Segment Open

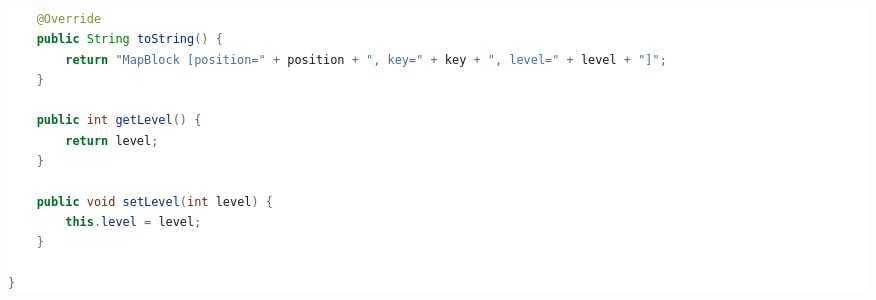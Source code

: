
 ```java
	@Override
	public String toString() {
		return "MapBlock [position=" + position + ", key=" + key + ", level=" + level + "]";
	}

	public int getLevel() {
		return level;
	}

	public void setLevel(int level) {
		this.level = level;
	}
	
}

```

Segment Closed

_ASSIGNMENT_. Line for line, restate the data above and omit every picture.

_EXERCISE OUTPUT_.
Source code

:
 ```java
	@Override
	public String toString() {
		return "MapBlock [position=" + position + ", key=" + key + ", level=" + level + "]";
	}

	public int getLevel() {
		return level;
	}

	public void setLevel(int level) {
		this.level = level;
	}
	
}

```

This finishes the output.